Pictures paired with source code
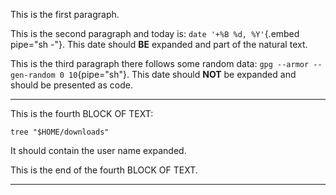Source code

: This is the first paragraph.

This is the second paragraph and today is: `date '+%B %d, %Y'`{.embed pipe="sh -"}. This date should **BE** expanded and part of the natural text.

This is the third paragraph there follows some random data: `gpg --armor --gen-random 0 10`{pipe="sh"}. This date should **NOT** be expanded and should be presented as code.

* * *

This is the fourth BLOCK OF TEXT:

```{pipe="sh -"}
tree "$HOME/downloads"
```

It should contain the user name expanded.

This is the end of the fourth BLOCK OF TEXT.

* * *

ABOUT THIS EXERCISE: Transcribe the entries from their first line to the line that holds "This is the second", both included, and skip every picture.

RESPONSE:
Source code

: This is the first paragraph.

This is the second paragraph and today is: `date '+%B %d, %Y'`{.embed pipe="sh -"}. This date should **BE** expanded and part of the natural text.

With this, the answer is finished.